# Assignment
Within the lines below, find those that hold the string "Shaded" and copy each one.

═════ The data ═════

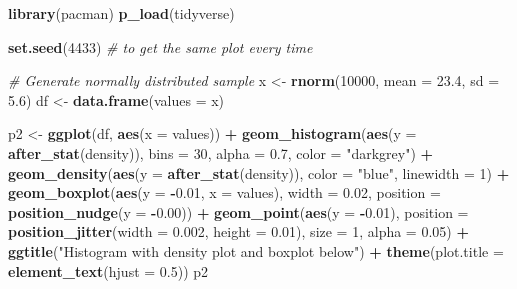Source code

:\documentclass[
]{book}
\newenvironment{Shaded}{\begin{snugshade}}{\end{snugshade}}
\newcommand{\AttributeTok}[1]{\textcolor[rgb]{0.13,0.29,0.53}{#1}}
\newcommand{\CommentTok}[1]{\textcolor[rgb]{0.56,0.35,0.01}{\textit{#1}}}
\newcommand{\DecValTok}[1]{\textcolor[rgb]{0.00,0.00,0.81}{#1}}
\newcommand{\FloatTok}[1]{\textcolor[rgb]{0.00,0.00,0.81}{#1}}
\newcommand{\FunctionTok}[1]{\textcolor[rgb]{0.13,0.29,0.53}{\textbf{#1}}}
\newcommand{\NormalTok}[1]{#1}
\newcommand{\OtherTok}[1]{\textcolor[rgb]{0.56,0.35,0.01}{#1}}
\newcommand{\SpecialCharTok}[1]{\textcolor[rgb]{0.81,0.36,0.00}{\textbf{#1}}}
\newcommand{\StringTok}[1]{\textcolor[rgb]{0.31,0.60,0.02}{#1}}
\begin{document}
\begin{Shaded}
\begin{Highlighting}[]
\FunctionTok{library}\NormalTok{(pacman)}
\FunctionTok{p\_load}\NormalTok{(tidyverse)}

\FunctionTok{set.seed}\NormalTok{(}\DecValTok{4433}\NormalTok{) }\CommentTok{\# to get the same plot every time}

\CommentTok{\# Generate normally distributed sample}
\NormalTok{x }\OtherTok{\textless{}{-}} \FunctionTok{rnorm}\NormalTok{(}\DecValTok{10000}\NormalTok{, }\AttributeTok{mean =} \FloatTok{23.4}\NormalTok{, }\AttributeTok{sd =} \FloatTok{5.6}\NormalTok{)}
\NormalTok{df }\OtherTok{\textless{}{-}} \FunctionTok{data.frame}\NormalTok{(}\AttributeTok{values =}\NormalTok{ x)}

\NormalTok{p2 }\OtherTok{\textless{}{-}} \FunctionTok{ggplot}\NormalTok{(df, }\FunctionTok{aes}\NormalTok{(}\AttributeTok{x =}\NormalTok{ values)) }\SpecialCharTok{+}
  \FunctionTok{geom\_histogram}\NormalTok{(}\FunctionTok{aes}\NormalTok{(}\AttributeTok{y =} \FunctionTok{after\_stat}\NormalTok{(density)),}
                 \AttributeTok{bins =} \DecValTok{30}\NormalTok{, }\AttributeTok{alpha =} \FloatTok{0.7}\NormalTok{, }\AttributeTok{color =} \StringTok{"darkgrey"}\NormalTok{) }\SpecialCharTok{+}
  \FunctionTok{geom\_density}\NormalTok{(}\FunctionTok{aes}\NormalTok{(}\AttributeTok{y =} \FunctionTok{after\_stat}\NormalTok{(density)), }\AttributeTok{color =} \StringTok{"blue"}\NormalTok{, }\AttributeTok{linewidth =} \DecValTok{1}\NormalTok{) }\SpecialCharTok{+}
  \FunctionTok{geom\_boxplot}\NormalTok{(}\FunctionTok{aes}\NormalTok{(}\AttributeTok{y =} \SpecialCharTok{{-}}\FloatTok{0.01}\NormalTok{, }\AttributeTok{x =}\NormalTok{ values),}
               \AttributeTok{width =} \FloatTok{0.02}\NormalTok{, }\AttributeTok{position =} \FunctionTok{position\_nudge}\NormalTok{(}\AttributeTok{y =} \SpecialCharTok{{-}}\FloatTok{0.00}\NormalTok{)) }\SpecialCharTok{+}
  \FunctionTok{geom\_point}\NormalTok{(}\FunctionTok{aes}\NormalTok{(}\AttributeTok{y =} \SpecialCharTok{{-}}\FloatTok{0.01}\NormalTok{),}
             \AttributeTok{position =} \FunctionTok{position\_jitter}\NormalTok{(}\AttributeTok{width =} \FloatTok{0.002}\NormalTok{, }\AttributeTok{height =} \FloatTok{0.01}\NormalTok{),}
             \AttributeTok{size =} \DecValTok{1}\NormalTok{, }\AttributeTok{alpha =} \FloatTok{0.05}\NormalTok{) }\SpecialCharTok{+}
  \FunctionTok{ggtitle}\NormalTok{(}\StringTok{"Histogram with density plot and boxplot below"}\NormalTok{) }\SpecialCharTok{+}
  \FunctionTok{theme}\NormalTok{(}\AttributeTok{plot.title =} \FunctionTok{element\_text}\NormalTok{(}\AttributeTok{hjust =} \FloatTok{0.5}\NormalTok{))}
\NormalTok{p2}
\end{Highlighting}
\end{Shaded}
\end{document}
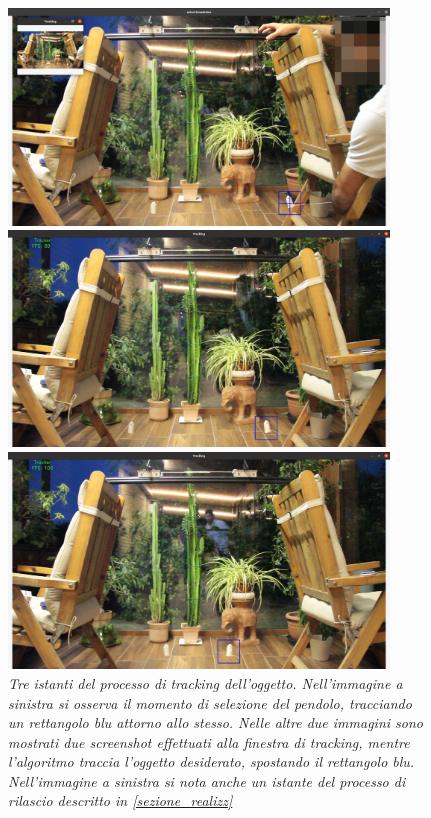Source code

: \documentclass[11pt, a4paper, twoside, italian]{article}
\begin{document}
\begin{figure}[h!]
  \centering
\begin{minipage}{0.3\textwidth}
  \centering
  \includegraphics[width=0.9\textwidth]{../../media/img/tracking_1.png}
\end{minipage}
\begin{minipage}{0.3\textwidth}
  \centering
  \includegraphics[width=0.9\textwidth]{../../media/img/tracking_2.png}
\end{minipage}
\begin{minipage}{0.3\textwidth}
  \centering
  \includegraphics[width=0.9\textwidth]{../../media/img/tracking_3.png}
\end{minipage}
\caption{\textit{Tre istanti del processo di tracking dell'oggetto.
Nell'immagine a sinistra si osserva il momento di selezione del pendolo, tracciando un rettangolo blu attorno 
allo stesso. Nelle altre due immagini sono mostrati due screenshot effettuati alla 
finestra di tracking, mentre l'algoritmo traccia l'oggetto desiderato, spostando il rettangolo blu.
Nell'immagine a sinistra si nota anche un istante del processo di rilascio descritto in \cref{sezione_realizz}}}
\label{photo_tracking}
\end{figure}
\end{document}
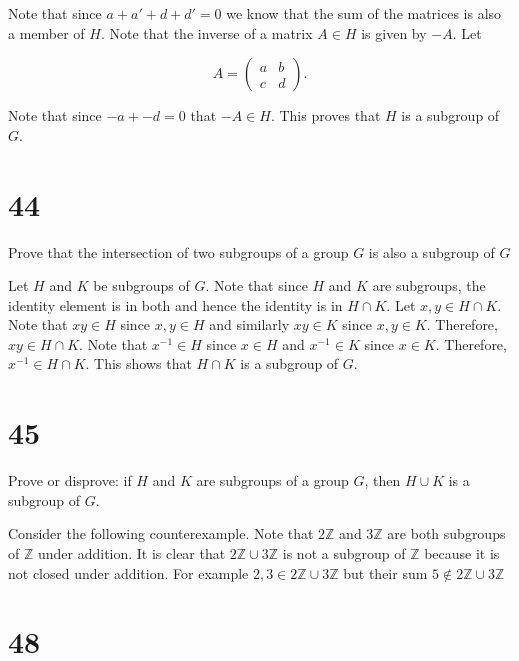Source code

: \documentclass[a4paper]{article}
\begin{document}
Note that since $a + a' + d + d' = 0$ we know that the sum of the matrices is also a member of $H$. Note that the inverse of a matrix $A \in H$ is given by $-A$. Let 

$$A = 
  \begin{pmatrix}
    a & b \\
    c & d
  \end{pmatrix}.
$$

Note that since $-a + -d = 0$ that $-A \in H$. This proves that $H$ is a subgroup of $G$.


\section*{44}

Prove that the intersection of two subgroups of a group $G$ is also a subgroup of $G$

\vspace{\baselineskip}

Let $H$ and $K$ be subgroups of $G$. Note that since $H$ and $K$ are subgroups, the identity element is in both and hence the identity is in $H \cap K$. Let $x,y \in H \cap K$. Note that $xy \in H$ since $x,y \in H$ and similarly $xy \in K$ since $x,y \in K$. Therefore, $xy \in H \cap K$. Note that $x^{-1} \in H$ since $x \in H$ and $x^{-1} \in K$ since $x \in K$. Therefore, $x^{-1} \in H \cap K$. This shows that $H \cap K$ is a subgroup of $G$.



\section*{45}

Prove or disprove: if $H$ and $K$ are subgroups of a group $G$, then $H \cup K$ is a subgroup of $G$.

\vspace{\baselineskip}

Consider the following counterexample. Note that $2\mathbb{Z}$ and $3\mathbb{Z}$ are both subgroups of $\mathbb{Z}$ under addition. It is clear that $2\mathbb{Z} \cup 3\mathbb{Z}$ is not a subgroup of $\mathbb{Z}$ because it is not closed under addition. For example $2,3 \in 2\mathbb{Z} \cup 3\mathbb{Z}$ but their sum $5 \not\in 2\mathbb{Z} \cup 3\mathbb{Z}$


\section*{48}
\end{document}
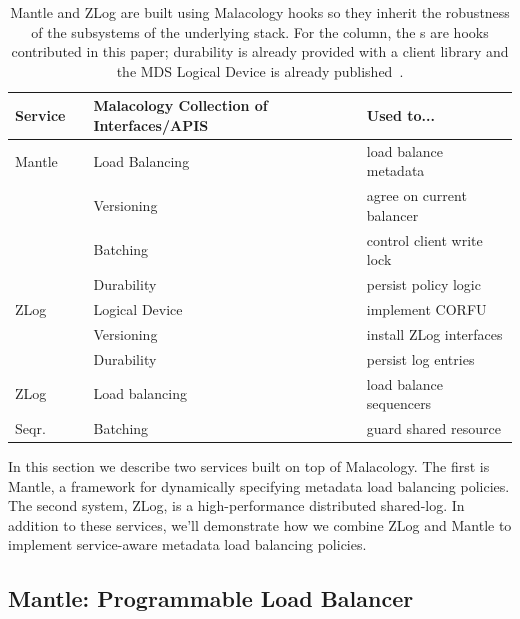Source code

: \documentclass[10pt,twocolumn]{article}
\newcommand{\cmark}{\ding{51}}%
\begin{document}
\label{services}
\begin{table}
\centering
\begin{tabular}{  l | l | l | l }
\textbf{Service} & \text{*} & \textbf{Malacology Collection of Interfaces/APIS}       & \textbf{Used to...}  \\ \hline
Mantle           &          & Load Balancing      & load balance metadata \\
                 & \cmark   & Versioning          & agree on current balancer \\ 
                 & \cmark   & Batching            & control client write lock \\
                 &          & Durability          & persist policy logic \\\hline
ZLog             & \cmark   & Logical Device      & implement CORFU \\ 
                 & \cmark   & Versioning          & install ZLog interfaces \\
                 &          & Durability          & persist log entries \\ \hline
ZLog             &          & Load balancing      & load balance sequencers \\
Seqr.            & \cmark   & Batching            & guard shared resource \\ %
\end{tabular}
\caption{Mantle and ZLog are built using Malacology hooks so they inherit the
robustness of the subsystems of the underlying stack. For the \text{*} column,
the \cmark s are hooks contributed in this paper; durability is already
provided with a client library and the MDS Logical Device is already
published~\cite{sevilla:sc15-mantle}. }
\label{table:implementation}
\end{table}

In this section we describe two services built on top of Malacology. The first
is Mantle, a framework for dynamically specifying metadata load balancing
policies. The second system, ZLog, is a high-performance distributed shared-log.
In addition to these services, we'll demonstrate how we combine ZLog and Mantle
to implement service-aware metadata load balancing policies.

\subsection{Mantle: Programmable Load Balancer}
\label{sec:mantle}
\end{document}
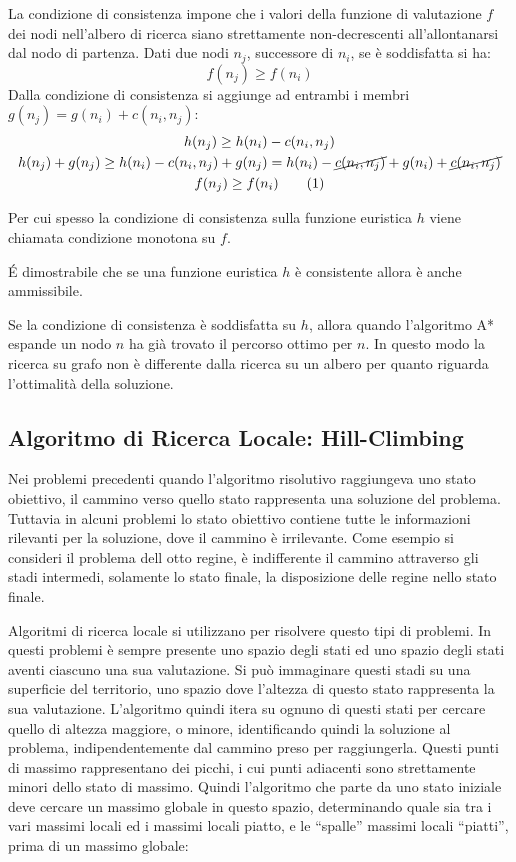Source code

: \documentclass{article}
\numberwithin{equation}{subsection}
\newcommand{\tageq}{\tag{\stepcounter{equation}\theequation}}
\begin{document}
La condizione di consistenza impone che i valori della funzione di valutazione $f$ dei nodi 
nell'albero di ricerca siano strettamente non-decrescenti all'allontanarsi dal nodo di 
partenza. Dati due nodi $n_j$, successore di $n_i$, se è soddisfatta si ha:
\begin{equation*}
    f(n_j)\geq f(n_i)
\end{equation*}
Dalla condizione di consistenza si aggiunge ad entrambi i membri $g(n_j)=g(n_i)+c(n_i,n_j)$:
\begin{gather*}
    h(n_j)\geq h(n_i)-c(n_i,n_j)\\
    h(n_j)+g(n_j)\geq h(n_i)-c(n_i,n_j)+g(n_j)=h(n_i)-\cancel{c(n_i,n_j)}+g(n_i)+\cancel{c(n_i,n_j)}\\
    f(n_j)\geq f(n_i)\tageq
\end{gather*}

Per cui spesso la condizione di consistenza sulla funzione euristica $h$ viene chiamata 
condizione monotona su $f$. 

\'{E} dimostrabile che se una funzione euristica $h$ è consistente allora è anche ammissibile. 

Se la condizione di consistenza è soddisfatta su $h$, allora quando l'algoritmo A* espande un nodo 
$n$ ha già trovato il percorso ottimo per $n$. In questo modo la ricerca su grafo non è 
differente dalla ricerca su un albero per quanto riguarda l'ottimalità della soluzione. 

\subsection{Algoritmo di Ricerca Locale: Hill-Climbing}


Nei problemi precedenti quando l'algoritmo risolutivo raggiungeva uno stato obiettivo, il cammino verso quello stato rappresenta una soluzione 
del problema. Tuttavia in alcuni problemi lo stato obiettivo contiene tutte le informazioni rilevanti per la soluzione, dove il cammino è 
irrilevante. Come esempio si consideri il problema dell otto regine, è indifferente il cammino attraverso gli stadi intermedi, solamente lo 
stato finale, la disposizione delle regine nello stato finale. 

Algoritmi di ricerca locale si utilizzano per risolvere questo tipi di problemi. In questi problemi è sempre presente uno spazio degli stati 
ed uno spazio degli stati aventi ciascuno una sua valutazione. Si può immaginare questi stadi su una superficie del territorio, uno spazio dove l'altezza 
di questo stato rappresenta la sua valutazione. L'algoritmo quindi itera su ognuno di questi stati per cercare quello di altezza maggiore, o minore, identificando 
quindi la soluzione al problema, indipendentemente dal cammino preso per raggiungerla. Questi punti di massimo rappresentano dei picchi, i cui punti adiacenti sono 
strettamente minori dello stato di massimo. Quindi l'algoritmo che parte da uno stato iniziale deve cercare un massimo globale in questo spazio, determinando quale sia 
tra i vari massimi locali ed i massimi locali piatto, e le ``spalle'' massimi locali ``piatti'', prima di un massimo globale:
\end{document}

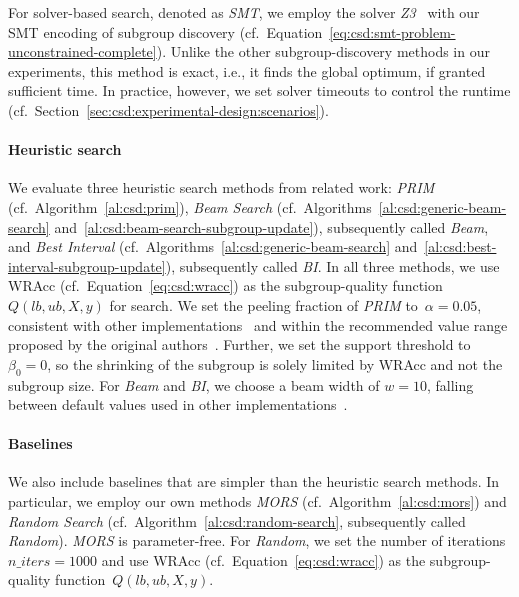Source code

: \documentclass{article}
\theoremstyle{definition}
\begin{document}
For solver-based search, denoted as \emph{SMT}, we employ the solver \emph{Z3}~\cite{bjorner2015nuz, deMoura2008z3} with our SMT encoding of subgroup discovery (cf.~Equation~\ref{eq:csd:smt-problem-unconstrained-complete}).
Unlike the other subgroup-discovery methods in our experiments, this method is exact, i.e., it finds the global optimum, if granted sufficient time.
In practice, however, we set solver timeouts to control the runtime (cf.~Section~\ref{sec:csd:experimental-design:scenarios}).

\paragraph{Heuristic search}

We evaluate three heuristic search methods from related work:
\emph{PRIM} (cf.~Algorithm~\ref{al:csd:prim}), \emph{Beam Search} (cf.~Algorithms~\ref{al:csd:generic-beam-search} and~\ref{al:csd:beam-search-subgroup-update}), subsequently called \emph{Beam}, and \emph{Best Interval} (cf.~Algorithms~\ref{al:csd:generic-beam-search} and~\ref{al:csd:best-interval-subgroup-update}), subsequently called \emph{BI}.
In all three methods, we use WRAcc (cf.~Equation~\ref{eq:csd:wracc}) as the subgroup-quality function~$Q(\mathit{lb}, \mathit{ub}, X, y)$ for search.
We set the peeling fraction of \emph{PRIM} to~$\alpha = 0.05$, consistent with other implementations~\cite{arzamasov2021reds, kwakkel2017exploratory} and within the recommended value range proposed by the original authors~\cite{friedman1999bump}.
Further, we set the support threshold to~$\beta_0 = 0$, so the shrinking of the subgroup is solely limited by WRAcc and not the subgroup size.
For \emph{Beam} and \emph{BI}, we choose a beam width of $w=10$, falling between default values used in other implementations~\cite{arzamasov2021reds, lemmerich2019pysubgroup}.

\paragraph{Baselines}

We also include baselines that are simpler than the heuristic search methods.
In particular, we employ our own methods \emph{MORS} (cf.~Algorithm~\ref{al:csd:mors}) and \emph{Random Search} (cf.~Algorithm~\ref{al:csd:random-search}, subsequently called \emph{Random}).
\emph{MORS} is parameter-free.
For \emph{Random}, we set the number of iterations $\mathit{n\_iters} = 1000$ and use WRAcc (cf.~Equation~\ref{eq:csd:wracc}) as the subgroup-quality function~$Q(\mathit{lb}, \mathit{ub}, X, y)$.
\end{document}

═════

# Response to the exercise
\newenvironment{Shaded}{\begin{snugshade}}{\end{snugshade}}
\begin{Shaded}
\end{Shaded}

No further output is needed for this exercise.